**What the task requires:**
The full set of records below is to be reproduced without a single alteration.

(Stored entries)
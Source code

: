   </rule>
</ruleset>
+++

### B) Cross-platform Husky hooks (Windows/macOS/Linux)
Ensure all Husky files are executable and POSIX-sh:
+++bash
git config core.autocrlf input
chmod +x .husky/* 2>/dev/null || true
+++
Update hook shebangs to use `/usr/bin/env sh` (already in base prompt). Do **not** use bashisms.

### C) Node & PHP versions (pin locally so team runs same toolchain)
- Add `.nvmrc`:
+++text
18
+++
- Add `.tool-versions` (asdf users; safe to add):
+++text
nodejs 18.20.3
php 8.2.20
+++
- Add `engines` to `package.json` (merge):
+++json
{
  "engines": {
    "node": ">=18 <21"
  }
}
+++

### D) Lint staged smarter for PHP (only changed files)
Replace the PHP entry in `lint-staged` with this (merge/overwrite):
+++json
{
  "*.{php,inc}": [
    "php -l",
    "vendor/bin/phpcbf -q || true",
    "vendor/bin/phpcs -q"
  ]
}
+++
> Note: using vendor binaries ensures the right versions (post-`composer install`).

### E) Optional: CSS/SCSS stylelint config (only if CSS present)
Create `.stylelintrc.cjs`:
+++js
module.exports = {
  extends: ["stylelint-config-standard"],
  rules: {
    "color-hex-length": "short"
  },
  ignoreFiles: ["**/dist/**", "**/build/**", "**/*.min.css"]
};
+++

**Your solution:**
Source code

:   </rule>
</ruleset>
+++

### B) Cross-platform Husky hooks (Windows/macOS/Linux)
Ensure all Husky files are executable and POSIX-sh:
+++bash
git config core.autocrlf input
chmod +x .husky/* 2>/dev/null || true
+++
Update hook shebangs to use `/usr/bin/env sh` (already in base prompt). Do **not** use bashisms.

### C) Node & PHP versions (pin locally so team runs same toolchain)
- Add `.nvmrc`:
+++text
18
+++
- Add `.tool-versions` (asdf users; safe to add):
+++text
nodejs 18.20.3
php 8.2.20
+++
- Add `engines` to `package.json` (merge):
+++json
{
  "engines": {
    "node": ">=18 <21"
  }
}
+++

### D) Lint staged smarter for PHP (only changed files)
Replace the PHP entry in `lint-staged` with this (merge/overwrite):
+++json
{
  "*.{php,inc}": [
    "php -l",
    "vendor/bin/phpcbf -q || true",
    "vendor/bin/phpcs -q"
  ]
}
+++
> Note: using vendor binaries ensures the right versions (post-`composer install`).

### E) Optional: CSS/SCSS stylelint config (only if CSS present)
Create `.stylelintrc.cjs`:
+++js
module.exports = {
  extends: ["stylelint-config-standard"],
  rules: {
    "color-hex-length": "short"
  },
  ignoreFiles: ["**/dist/**", "**/build/**", "**/*.min.css"]
};
+++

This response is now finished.